Fitch Rates LA County Public Works Financing Authority, CA LRBs 'AA-'; Upgrades Outstanding Ratings
--\\$246.3 million lease revenue bonds, 2016 series D.
The bonds will be sold via negotiation during the week of Feb. 29, 2016.
In addition, Fitch upgrades the following outstanding ratings:
--Implied county ULTGO bond rating to 'AA' from 'AA-';
--\\$66.1 million county COPs, series 1993 Disney Parking Project and 2012 refunding COPs (Disney Concert Hall Parking Garage) to 'AA-' from 'A+';
--\\$22.7 million Los Angeles County Capital Asset Leasing Corporation lease revenue bonds (LAC-CAL Equipment Program), series 2011A and 2014A to 'AA-' from 'A+';
--\\$1.4 billion Los Angeles County Public Works Financing Authority lease revenue bonds (multiple capital projects), 2010 series A (tax-exempt) and series B (Build America Bonds), lease revenue bonds (multiple capital projects II), series 2012, lease revenue bonds (multiple capital projects), series 2015A, and lease revenue bonds (master refunding project), series 2015B (tax-exempt) and 2015C (federally taxable) to 'AA-' from 'A+';
--\\$66.4 million Sonnenblick-Del Rio El Monte Asset Leasing Corporation senior COPs, series 1999 (Department of Public Social Services Facility) and series 2001 (Department of Public Social Services Facility - Phase II) to 'A+' from 'A';
--\\$31.6 million Sonnenblick-Del Rio West Los Angeles Leasing Corporation senior COPs, series 2000 (Department of Public Social Services Facility) to 'A+' from 'A'.
The Rating Outlook is revised to Stable from Positive.
SECURITY
Repayment of the 2016 series D bonds is from the county's annual lease rental payments to the authority, payable from legally available funds under a covenant to budget and appropriate, subject to abatement.
KEY RATING DRIVERS
SOLID FINANCIAL MANAGEMENT: The ratings upgrade reflects the county's well-managed financial operations, with strong general fund balances throughout the economic cycle, and strengthened reserve policies.
ONGOING GENERAL FUND SUPPORT FOR HEALTH SYSTEM: The performance of the county's Department of Health Services' (DHS) continues to benefit from wider health sector reform, a five-year extension of the federal hospital financing waiver, and internal changes. Fitch expects that DHS will continue to need general fund support at a significant but stable and sustainable level.

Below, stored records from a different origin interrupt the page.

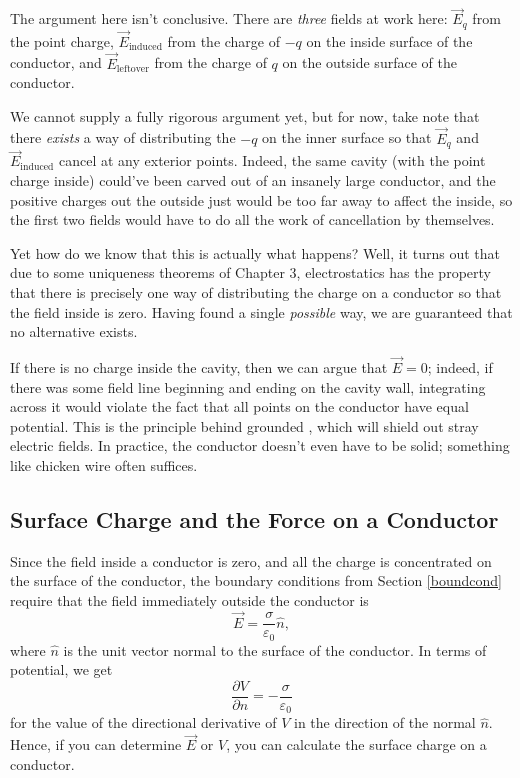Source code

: \begin{remark}
The argument here isn't conclusive. There are \textit{three} fields at work here: $\vec{E}_q$ from the point charge, $\vec{E}_{\text{induced}}$ from the charge of $-q$ on the inside surface of the conductor, and $\vec{E}_{\text{leftover}}$ from the charge of $q$ on the outside surface of the conductor.

We cannot supply a fully rigorous argument yet, but for now, take note that there \textit{exists} a way of distributing the $-q$ on the inner surface so that $\vec{E}_q$ and $\vec{E}_{\text{induced}}$ cancel at any exterior points. Indeed, the same cavity (with the point charge inside) could've been carved out of an insanely large conductor, and the positive charges out the outside just would be too far away to affect the inside, so the first two fields would have to do all the work of cancellation by themselves.

Yet how do we know that this is actually what happens? Well, it turns out that due to some uniqueness theorems of Chapter 3, electrostatics has the property that there is precisely one way of distributing the charge on a conductor so that the field inside is zero. Having found a single \textit{possible} way, we are guaranteed that no alternative exists.
\end{remark}

If there is no charge inside the cavity, then we can argue that $\vec{E}=0$; indeed, if there was some field line beginning and ending on the cavity wall, integrating across it would violate the fact that all points on the conductor have equal potential. This is the principle behind grounded , which will shield out stray electric fields. In practice, the conductor doesn't even have to be solid; something like chicken wire often suffices.

\subsection{Surface Charge and the Force on a Conductor}\label{surfcharforcond}

Since the field inside a conductor is zero, and all the charge is concentrated on the surface of the conductor, the boundary conditions from Section \ref{boundcond} require that the field immediately outside the conductor is
\[\vec{E}=\frac{\sigma}{\varepsilon_0}\hat{n},\]
where $\hat{n}$ is the unit vector normal to the surface of the conductor. In terms of potential, we get
\[\frac{\partial V}{\partial n}=-\frac{\sigma}{\varepsilon_0}\]
for the value of the directional derivative of $V$ in the direction of the normal $\hat{n}$. Hence, if you can determine $\vec{E}$ or $V$, you can calculate the surface charge on a conductor.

SIGNIFICANT LONG-TERM LIABILITY EXPOSURE: While the county has a moderate overall debt burden, it faces large unfunded accrued actuarial liabilities (UAAL) for its pensions and other-post employment benefits (OPEB). A new OPEB funding policy is a credit positive.
LOCAL ECONOMY CONTINUES TO IMPROVE: The county's vast economy and tax base is vulnerable to economic cycles despite its diversity and maturity. Economic indicators are somewhat mixed, but the tax base and revenue streams continue to grow.
LEASE DEBT RATING DISTINCTION: The one-notch rating distinction between the county's implied ULTGO rating of 'AA' and the 'AA-' rating on the majority of its lease revenue bonds represents the county's covenant to budget and appropriate for lease payments, subject to abatement. There is a further one-notch distinction ('A+') for non-standard leases for Department of Social Services buildings which the county leases but does not purchase, resulting in an increased non-appropriation risk.
RATING SENSITIVITIES
The ratings are sensitive to fundamental changes in financial operations, general fund balances, reserves, liabilities, and the level of general fund support for DHS. The Stable Outlook reflects Fitch's expectation that the county will maintain its current solid financial profile.
CREDIT PROFILE
SOLID FINANCIAL MANAGEMENT
The implied long-term ULTGO rating of 'AA' reflects the county's diverse and mature economy, moderate debt burden, sound financial reserves, and prudent management efforts to successfully maintain fiscal balance amid ongoing and sizable financial pressures. These pressures stem from a heavy social service spending burden, state funding changes, DHS cash flow issues, a large unfunded pension liability, and a costly retiree medical program.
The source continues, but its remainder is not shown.